'''

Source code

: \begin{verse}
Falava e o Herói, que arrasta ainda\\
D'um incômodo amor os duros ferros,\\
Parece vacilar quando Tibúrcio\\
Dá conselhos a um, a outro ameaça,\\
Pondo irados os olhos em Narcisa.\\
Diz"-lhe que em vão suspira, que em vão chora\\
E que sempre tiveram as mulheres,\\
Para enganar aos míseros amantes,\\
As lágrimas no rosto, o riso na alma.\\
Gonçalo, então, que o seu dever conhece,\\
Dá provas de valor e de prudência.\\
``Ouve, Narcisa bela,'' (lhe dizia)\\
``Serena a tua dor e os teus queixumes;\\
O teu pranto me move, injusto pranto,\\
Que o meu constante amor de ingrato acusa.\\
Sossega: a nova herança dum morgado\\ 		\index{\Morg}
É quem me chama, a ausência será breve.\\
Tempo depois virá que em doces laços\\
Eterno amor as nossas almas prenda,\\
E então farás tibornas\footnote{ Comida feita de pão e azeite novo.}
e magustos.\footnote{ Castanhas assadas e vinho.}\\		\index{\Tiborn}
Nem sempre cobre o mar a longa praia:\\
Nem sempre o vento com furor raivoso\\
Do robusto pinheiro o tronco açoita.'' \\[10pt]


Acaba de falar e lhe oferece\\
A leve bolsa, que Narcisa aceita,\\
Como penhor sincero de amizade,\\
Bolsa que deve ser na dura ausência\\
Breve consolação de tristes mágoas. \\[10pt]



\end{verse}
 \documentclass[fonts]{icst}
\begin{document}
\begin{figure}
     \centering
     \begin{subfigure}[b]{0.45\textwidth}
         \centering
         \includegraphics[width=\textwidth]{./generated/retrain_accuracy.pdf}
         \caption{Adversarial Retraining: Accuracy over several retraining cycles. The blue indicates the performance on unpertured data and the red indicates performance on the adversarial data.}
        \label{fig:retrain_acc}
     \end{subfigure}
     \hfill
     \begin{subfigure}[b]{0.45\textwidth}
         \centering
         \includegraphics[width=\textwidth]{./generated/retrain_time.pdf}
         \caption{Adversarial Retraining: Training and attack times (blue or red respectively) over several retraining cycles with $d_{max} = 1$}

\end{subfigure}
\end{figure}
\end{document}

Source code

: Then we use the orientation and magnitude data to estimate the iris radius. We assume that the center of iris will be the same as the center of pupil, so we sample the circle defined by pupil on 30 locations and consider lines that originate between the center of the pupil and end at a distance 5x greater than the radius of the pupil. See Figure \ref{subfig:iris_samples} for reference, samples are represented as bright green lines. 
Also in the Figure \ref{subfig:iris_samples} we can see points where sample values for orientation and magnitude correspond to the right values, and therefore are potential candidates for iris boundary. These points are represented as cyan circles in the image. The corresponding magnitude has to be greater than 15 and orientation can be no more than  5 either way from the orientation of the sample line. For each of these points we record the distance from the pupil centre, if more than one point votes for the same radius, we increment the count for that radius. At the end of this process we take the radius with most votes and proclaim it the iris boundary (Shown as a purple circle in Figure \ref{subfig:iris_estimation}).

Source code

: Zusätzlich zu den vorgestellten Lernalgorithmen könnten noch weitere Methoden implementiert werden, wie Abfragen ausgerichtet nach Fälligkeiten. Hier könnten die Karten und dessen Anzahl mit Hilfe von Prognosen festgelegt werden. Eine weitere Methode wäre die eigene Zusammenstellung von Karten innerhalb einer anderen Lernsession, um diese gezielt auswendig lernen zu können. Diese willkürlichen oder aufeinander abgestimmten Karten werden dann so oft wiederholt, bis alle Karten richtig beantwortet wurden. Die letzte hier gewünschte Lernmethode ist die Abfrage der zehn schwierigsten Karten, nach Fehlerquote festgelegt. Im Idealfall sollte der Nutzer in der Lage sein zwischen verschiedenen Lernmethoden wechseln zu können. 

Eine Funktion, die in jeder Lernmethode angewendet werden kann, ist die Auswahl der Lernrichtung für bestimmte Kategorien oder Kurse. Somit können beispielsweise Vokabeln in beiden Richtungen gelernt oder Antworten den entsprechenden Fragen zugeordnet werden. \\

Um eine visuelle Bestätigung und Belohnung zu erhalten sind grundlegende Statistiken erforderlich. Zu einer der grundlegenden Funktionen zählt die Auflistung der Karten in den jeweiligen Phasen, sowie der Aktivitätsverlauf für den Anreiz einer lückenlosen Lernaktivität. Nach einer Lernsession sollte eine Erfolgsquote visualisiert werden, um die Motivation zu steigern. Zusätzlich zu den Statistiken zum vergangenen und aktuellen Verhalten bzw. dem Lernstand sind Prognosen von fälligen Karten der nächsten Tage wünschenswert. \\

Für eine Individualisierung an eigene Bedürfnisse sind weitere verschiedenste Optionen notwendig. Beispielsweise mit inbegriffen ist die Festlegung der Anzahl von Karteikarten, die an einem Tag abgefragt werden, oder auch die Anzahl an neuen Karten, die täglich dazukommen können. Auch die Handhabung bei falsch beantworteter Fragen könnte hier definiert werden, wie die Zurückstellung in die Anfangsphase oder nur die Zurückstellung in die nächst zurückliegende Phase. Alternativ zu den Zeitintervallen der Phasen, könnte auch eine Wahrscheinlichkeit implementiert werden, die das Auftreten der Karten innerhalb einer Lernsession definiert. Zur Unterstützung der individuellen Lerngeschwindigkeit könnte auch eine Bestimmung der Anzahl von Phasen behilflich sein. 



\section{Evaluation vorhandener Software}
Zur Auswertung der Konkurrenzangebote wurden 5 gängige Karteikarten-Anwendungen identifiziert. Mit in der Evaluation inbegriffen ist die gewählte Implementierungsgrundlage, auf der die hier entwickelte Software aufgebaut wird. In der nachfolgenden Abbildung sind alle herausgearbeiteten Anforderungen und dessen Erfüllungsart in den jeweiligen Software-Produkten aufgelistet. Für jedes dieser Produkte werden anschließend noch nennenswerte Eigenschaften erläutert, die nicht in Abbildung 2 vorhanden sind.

'''

### Problem to work on
A word-for-word copy of the lines above from the one with "Tempo depois virá que em doces laços\\" through the one with "Como penhor sincero de amizade,\\", inclusive, is the only output wanted.

### Output of the task
Tempo depois virá que em doces laços\\
Eterno amor as nossas almas prenda,\\
E então farás tibornas\footnote{ Comida feita de pão e azeite novo.}
e magustos.\footnote{ Castanhas assadas e vinho.}\\		\index{\Tiborn}
Nem sempre cobre o mar a longa praia:\\
Nem sempre o vento com furor raivoso\\
Do robusto pinheiro o tronco açoita.'' \\[10pt]


Acaba de falar e lhe oferece\\
A leve bolsa, que Narcisa aceita,\\
Como penhor sincero de amizade,\\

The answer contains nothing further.